Характерной особенностью сельской жизни было участие школьников 8–10-х в летних и осенних сельхозработах колхоза. Летом трудились в охотку. Сказывались окончание учебного года, теплая солнечная погода, азарт коллективного труда и даже мышечная радость от физических усилий.

Во время уборочной меня в числе нескольких одноклассников взяли в качестве грузчика на машины, перевозившие зерно с колхозного тока на пристанционный пункт «Заготзерно». Пятеро ребят, умевших управляться с лошадьми, возили зерно на ток от комбайна на «бестарках» – возах для транспортировки зерна насыпью.

Погрузочные работы начинались в середине дня. До этого зерно сушилось на солнце. Вечером его засыпали в стандартные мешки весом по 50 кг (случались и нестандартные кули по 60 и даже 80 кг.), которые мы грузили на машину, а на станции носили из кузова в зернохранилище, на конвейер. Я в то время весил 63 кг. Когда конвейер ломался, это случалось несколько раз, мешки поднимали по дощатому трапу на вершину зерновой кучи, стараясь высыпать в сторону как можно дальше. Иначе просыпавшееся на трап зерно делало его опасно скольким. Отмечу, что среди грузчиков по неизвестной причине не было ни одного взрослого. Мужчины занимали места только на току и на приемке зерна.

Работа продолжалась до полуночи. После завершающего рейса мы купались в пруду. Затем я ел оставленный с вечера ужин и шел спать на сеновал.

В середине лета 1956 года в Белогородку с намерением получить место учителя в средней школе приехал Вася. Предыстория этого события такова. После окончания Киевского университета дядя работал учителем в Бериславе, районном городе Херсонской области. Тетя Лиза (для Васи Лиза), семья которой к тому времени жила в Одессе, предложила ему переехать в «Жемчужину у моря», пообещав помощь с жильем и трудоустройством. В Одессе, Лиза работала хирургом в госпитале инвалидов Великой Отечественной войны, дядя Шура преподавал в медицинском училище.
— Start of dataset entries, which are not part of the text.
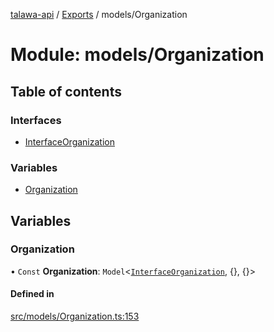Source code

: [talawa-api](../README.md) / [Exports](../modules.md) / models/Organization

# Module: models/Organization

## Table of contents

### Interfaces

- [InterfaceOrganization](../interfaces/models_Organization.InterfaceOrganization.md)

### Variables

- [Organization](models_Organization.md#organization)

## Variables

### Organization

• `Const` **Organization**: `Model`\<[`InterfaceOrganization`](../interfaces/models_Organization.InterfaceOrganization.md), {}, {}\>

#### Defined in

[src/models/Organization.ts:153](https://github.com/PalisadoesFoundation/talawa-api/blob/55cb3be/src/models/Organization.ts#L153)
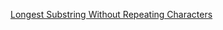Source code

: [Longest Substring Without Repeating Characters](https://leetcode.com/problems/longest-substring-without-repeating-characters/)
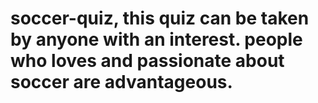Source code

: # soccer-quiz, this quiz can be taken by anyone with an interest. people who loves and passionate about soccer are advantageous.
Планируя дальнейшую судьбу Васи в Одессе, Лиза присмотрела брату подходящую, по ее воззрениям, невесту. Последнее обстоятельство Васе известно не было. Незадолго до предложения Лизы о переезде он женился на молодой выпускнице Харьковского сельскохозяйственного института Козловой Октябрине (Рине) Васильевне. Уволившись с прежнего места работы, молодожены прибыли в «город у моря». Однако оказалось, что женитьба Васи, о которой Лиза до поры не знала, вызвала у нее сильное раздражение. Властная по характеру (и профессии), она была на 20 лет старше Васи и относилась к нему, как к мальчику, нуждающемуся в жестком руководстве на жизненном пути. Избранница Васи, в сравнении с присмотренной Лизой невестой, ей не понравилась. Об этом тетя откровенно сказала молодым. Кстати, так же, по словам бабушки, она реагировала на женитьбу моих родителей. Отцу тоже заранее подобрала невесту. Неодобрительно отзывалась о моей маме, которую отец, судя по сохранившимся письмам за 1937–1941 годы, горячо любил. Это подтверждала и бабушка.

В итоге поездка в Одессу завершилась для Васи ссорой со старшей сестрой. На помощь Лизы рассчитывать не приходилось. Молодые приехали в Белогородку, где Вася рассчитывал получить место учителя истории, но вакансии к приезду были заняты. Пришлось согласиться на должность учителя средней школы села Щуровцы, расположенного в 16 километрах от Белогородки.

Работа в этой школе заслуживает отдельного описания. Регулярного транспортного сообщения между нашими населенными пунктами не было. Зато их соединяло мощеное булыжником шоссе Новоград-Волынский-Ямполь. Дорога была построена в 30-х годах для военных целей. Вася приобрел велосипед, на котором с началом учебного года ежедневно преодолевал по этому шоссе злосчастные 16 километров в обоих направлениях в любую погоду. Порой промокал до нитки. В осеннюю непогоду возвращался забрызганный грязью, зимой, в метель – облепленный снегом. Однажды приехал глубокой ночью, так как был занят заклеиванием 16 проколов, сделанных на колесе велосипеда обиженным «двойкой» учеником.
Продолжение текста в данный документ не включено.